Transnet Freight Rail (TFR) performance continued to benefit from industry collaborative efforts. Rail performance from January 2025 to May 2025 was 55.5 million tons for the industry, reflecting a 17% improvement on the first half of 2024.
'The improved performance is mainly due to fewer security-related issues and improved locomotive availability and reliability, largely thanks to the additional locomotives introduced onto the North Corridor coal line. The signaling project is expected to commence in the second half, which should further enhance rail performance in 2026,' management stated.
The threat of higher tariffs and resultant instability in global trade had caused disruptions among the largest economies, constraining global economic growth and impacting energy markets. Conflicts in Eastern Europe and the Middle East were disrupting supply chains and contributing to commodity price volatility.
Thermal coal prices had declined since the latter part of 2024, reflecting shifts in demand and supply. Demand had slowed due to the global economic downturn, coupled with big stockpiles across major export hubs, particularly in India and China. Imports into these regions are further impacted by increases in domestic coal production for power generation and industrial use.
Export saleable production in South Africa was expected to be approximately 6.4 million tons for the first half of 2025, compared to 6.2 million tons in the first half of 2024. The increase in production is mainly due to improved rail performance and incremental production at the group's underground operations.
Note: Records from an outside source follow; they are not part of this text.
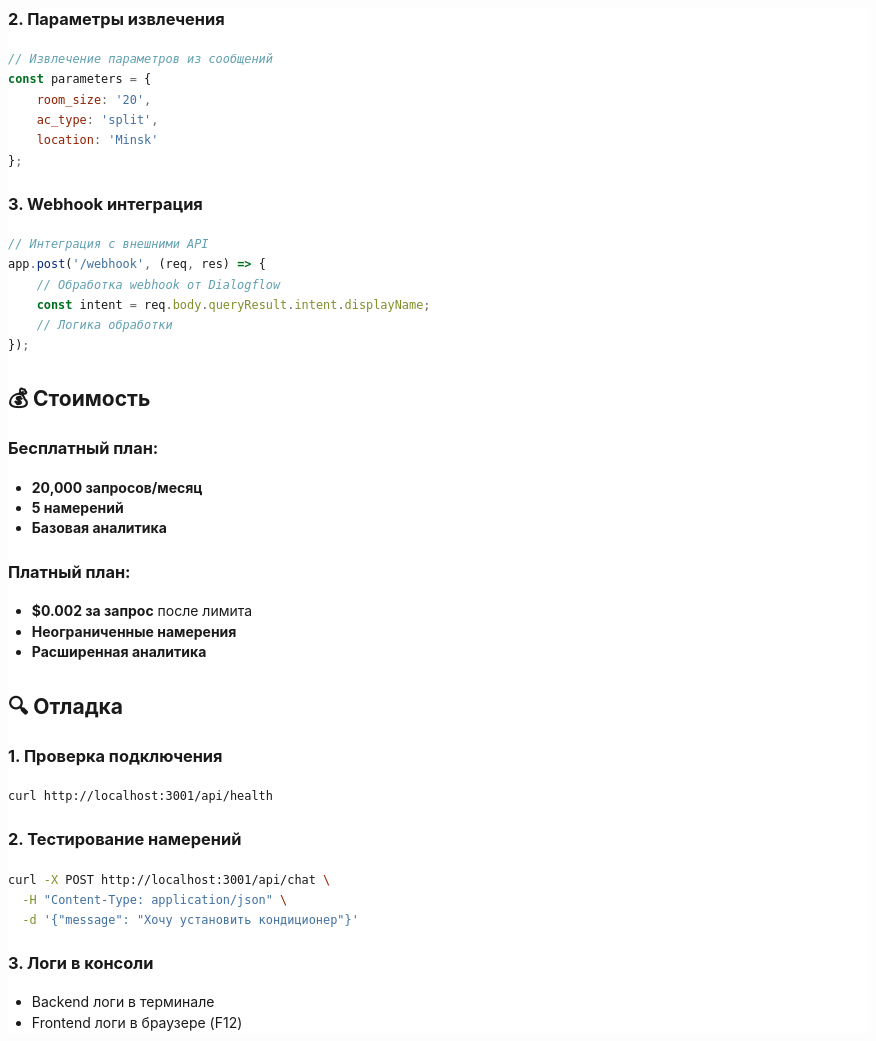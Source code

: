 ### 2. Параметры извлечения
```javascript
// Извлечение параметров из сообщений
const parameters = {
    room_size: '20',
    ac_type: 'split',
    location: 'Minsk'
};
```

### 3. Webhook интеграция
```javascript
// Интеграция с внешними API
app.post('/webhook', (req, res) => {
    // Обработка webhook от Dialogflow
    const intent = req.body.queryResult.intent.displayName;
    // Логика обработки
});
```

## 💰 Стоимость

### Бесплатный план:
- **20,000 запросов/месяц**
- **5 намерений**
- **Базовая аналитика**

### Платный план:
- **$0.002 за запрос** после лимита
- **Неограниченные намерения**
- **Расширенная аналитика**

## 🔍 Отладка

### 1. Проверка подключения
```bash
curl http://localhost:3001/api/health
```

### 2. Тестирование намерений
```bash
curl -X POST http://localhost:3001/api/chat \
  -H "Content-Type: application/json" \
  -d '{"message": "Хочу установить кондиционер"}'
```

### 3. Логи в консоли
- Backend логи в терминале
- Frontend логи в браузере (F12)
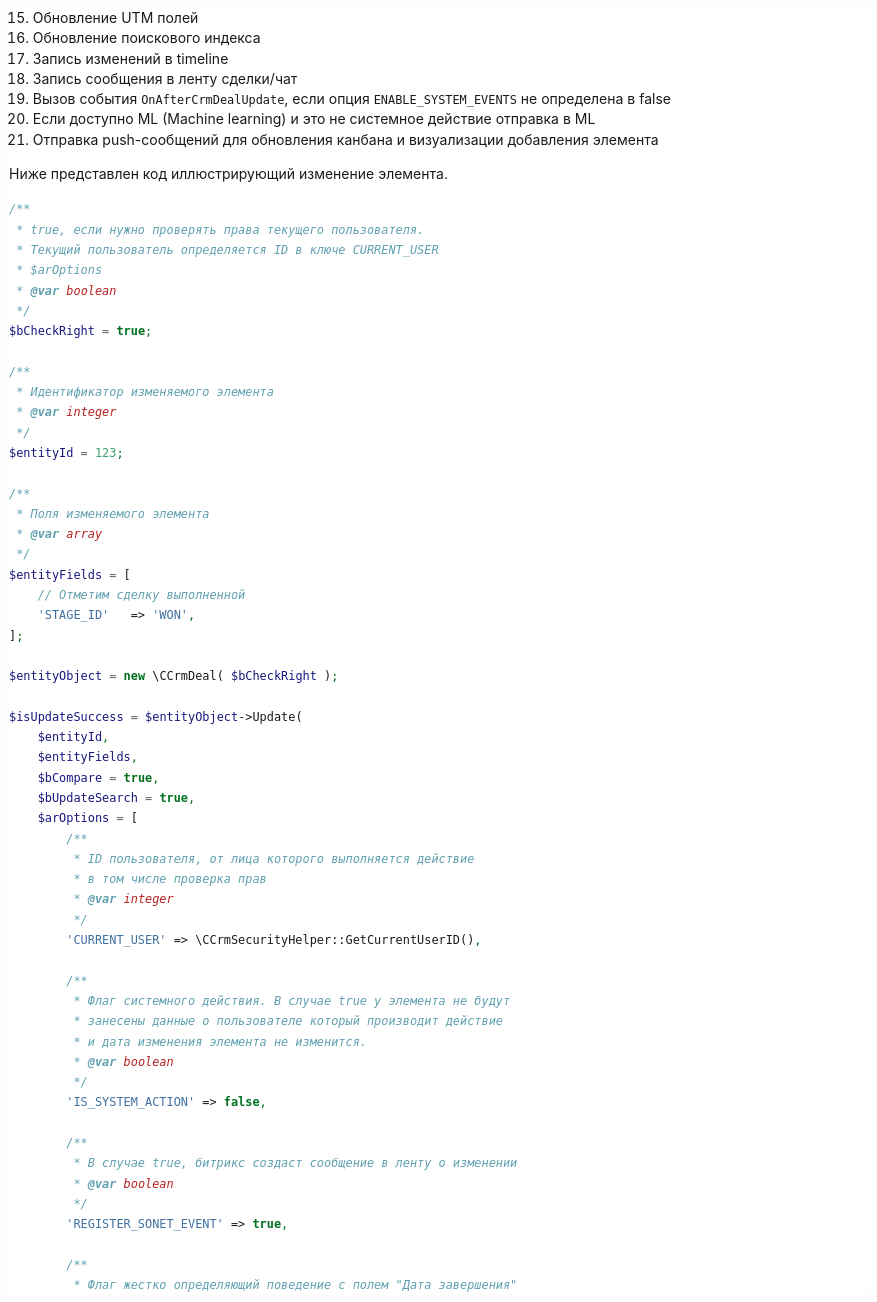 15. Обновление UTM полей
16. Обновление поискового индекса
17. Запись изменений в timeline
18. Запись сообщения в ленту сделки/чат
19. Вызов события `OnAfterCrmDealUpdate`, если опция `ENABLE_SYSTEM_EVENTS` не определена в false
20. Если доступно ML (Machine learning) и это не системное действие отправка в ML
21. Отправка push-сообщений для обновления канбана и визуализации добавления элемента

Ниже представлен код иллюстрирующий изменение элемента.

```php
/**
 * true, если нужно проверять права текущего пользователя.
 * Текущий пользователь определяется ID в ключе CURRENT_USER
 * $arOptions
 * @var boolean
 */
$bCheckRight = true;

/**
 * Идентификатор изменяемого элемента
 * @var integer
 */
$entityId = 123;

/**
 * Поля изменяемого элемента
 * @var array
 */
$entityFields = [
    // Отметим сделку выполненной
    'STAGE_ID'   => 'WON',
];

$entityObject = new \CCrmDeal( $bCheckRight );

$isUpdateSuccess = $entityObject->Update(
    $entityId,
    $entityFields,
    $bCompare = true,
    $bUpdateSearch = true,
    $arOptions = [
        /**
         * ID пользователя, от лица которого выполняется действие
         * в том числе проверка прав
         * @var integer
         */
        'CURRENT_USER' => \CCrmSecurityHelper::GetCurrentUserID(),

        /**
         * Флаг системного действия. В случае true у элемента не будут
         * занесены данные о пользователе который производит действие
         * и дата изменения элемента не изменится.
         * @var boolean
         */
        'IS_SYSTEM_ACTION' => false,

        /**
         * В случае true, битрикс создаст сообщение в ленту о изменении
         * @var boolean
         */
        'REGISTER_SONET_EVENT' => true,

        /**
         * Флаг жестко определяющий поведение с полем "Дата завершения"
```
Full-year production guidance remained appropriate, with further improvements expected in the second half. Export saleable production at Ensham was anticipated to be about 1.6 million tons (on a 100% basis), compared to 2.1 million tons (on a 100% basis) in the first half of 2024, as a result of developments through more challenging geological conditions in the first half of the year.
The share buyback announced in March 2025 was completed for a total of R328m, and dividends of R1.4 billion were distributed to shareholders in the first half of 2025.
'We expect to continue to reserve about R800m at the end of June for the completion of our life extension projects, as well as the Lephalale Coal Bed Methane project. The capital allocation framework also seeks to cash collateralise our environmental liabilities over time; we have contributed a further R188m to the green fund in South Africa,' Smith stated.
Net cash at 30 June 2025, excluding cash pertaining to the Ensham fixed price contracts yet to be finalised, was expected to range between R5.9bn and R6.1bn. Additionally, there were undrawn facilities of R3.2bn.
Goedehoop and Isibonelo mines were approaching the end of their life of mine. As a result, a restructuring had begun at these operations. The interim results are anticipated to be released on 18 August 2025.